**What to produce:** Reproduce every record verbatim but drop the pictures.

**Source material:**
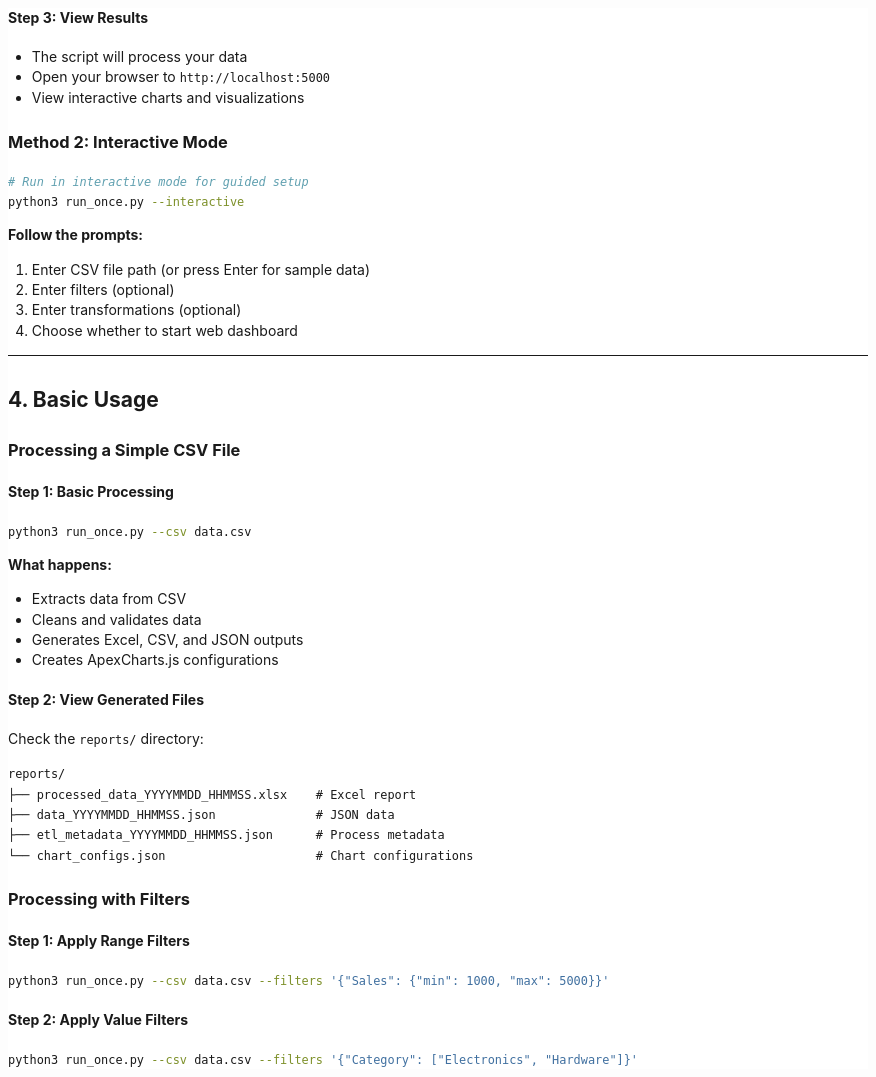 #### Step 3: View Results
- The script will process your data
- Open your browser to `http://localhost:5000`
- View interactive charts and visualizations

### Method 2: Interactive Mode
```bash
# Run in interactive mode for guided setup
python3 run_once.py --interactive
```

**Follow the prompts:**
1. Enter CSV file path (or press Enter for sample data)
2. Enter filters (optional)
3. Enter transformations (optional)
4. Choose whether to start web dashboard

---

## 4. Basic Usage

### Processing a Simple CSV File

#### Step 1: Basic Processing
```bash
python3 run_once.py --csv data.csv
```

**What happens:**
- Extracts data from CSV
- Cleans and validates data
- Generates Excel, CSV, and JSON outputs
- Creates ApexCharts.js configurations

#### Step 2: View Generated Files
Check the `reports/` directory:
```
reports/
├── processed_data_YYYYMMDD_HHMMSS.xlsx    # Excel report
├── data_YYYYMMDD_HHMMSS.json              # JSON data
├── etl_metadata_YYYYMMDD_HHMMSS.json      # Process metadata
└── chart_configs.json                     # Chart configurations
```

### Processing with Filters

#### Step 1: Apply Range Filters
```bash
python3 run_once.py --csv data.csv --filters '{"Sales": {"min": 1000, "max": 5000}}'
```

#### Step 2: Apply Value Filters
```bash
python3 run_once.py --csv data.csv --filters '{"Category": ["Electronics", "Hardware"]}'
```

**Exercise output:**
 #### Step 3: View Results
- The script will process your data
- Open your browser to `http://localhost:5000`
- View interactive charts and visualizations

### Method 2: Interactive Mode
```bash
# Run in interactive mode for guided setup
python3 run_once.py --interactive
```

**Follow the prompts:**
1. Enter CSV file path (or press Enter for sample data)
2. Enter filters (optional)
3. Enter transformations (optional)
4. Choose whether to start web dashboard

---

## 4. Basic Usage

### Processing a Simple CSV File

#### Step 1: Basic Processing
```bash
python3 run_once.py --csv data.csv
```

**What happens:**
- Extracts data from CSV
- Cleans and validates data
- Generates Excel, CSV, and JSON outputs
- Creates ApexCharts.js configurations

#### Step 2: View Generated Files
Check the `reports/` directory:
```
reports/
├── processed_data_YYYYMMDD_HHMMSS.xlsx    # Excel report
├── data_YYYYMMDD_HHMMSS.json              # JSON data
├── etl_metadata_YYYYMMDD_HHMMSS.json      # Process metadata
└── chart_configs.json                     # Chart configurations
```

### Processing with Filters

#### Step 1: Apply Range Filters
```bash
python3 run_once.py --csv data.csv --filters '{"Sales": {"min": 1000, "max": 5000}}'
```

#### Step 2: Apply Value Filters
```bash
python3 run_once.py --csv data.csv --filters '{"Category": ["Electronics", "Hardware"]}'
```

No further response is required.